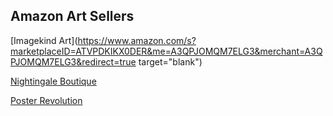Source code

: ## Amazon Art Sellers

[Imagekind Art](https://www.amazon.com/s?marketplaceID=ATVPDKIKX0DER&me=A3QPJOMQM7ELG3&merchant=A3QPJOMQM7ELG3&redirect=true target="blank")

[Nightingale Boutique](https://www.amazon.com/s?marketplaceID=ATVPDKIKX0DER&me=A2AF36R2BJUM3Q&merchant=A2AF36R2BJUM3Q&redirect=true)

[Poster Revolution](https://www.amazon.com/gp/node/index.html?ie=UTF8&marketplaceID=ATVPDKIKX0DER&me=A11CNA65JLHGVP&merchant=A11CNA65JLHGVP&redirect=true)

**WHAT TO PRODUCE**
Transcribe the material as is, with images omitted.

**ANSWER TO THIS EXERCISE**
Source code

: ## Amazon Art Sellers

[Imagekind Art](https://www.amazon.com/s?marketplaceID=ATVPDKIKX0DER&me=A3QPJOMQM7ELG3&merchant=A3QPJOMQM7ELG3&redirect=true target="blank")

[Nightingale Boutique](https://www.amazon.com/s?marketplaceID=ATVPDKIKX0DER&me=A2AF36R2BJUM3Q&merchant=A2AF36R2BJUM3Q&redirect=true)

[Poster Revolution](https://www.amazon.com/gp/node/index.html?ie=UTF8&marketplaceID=ATVPDKIKX0DER&me=A11CNA65JLHGVP&merchant=A11CNA65JLHGVP&redirect=true)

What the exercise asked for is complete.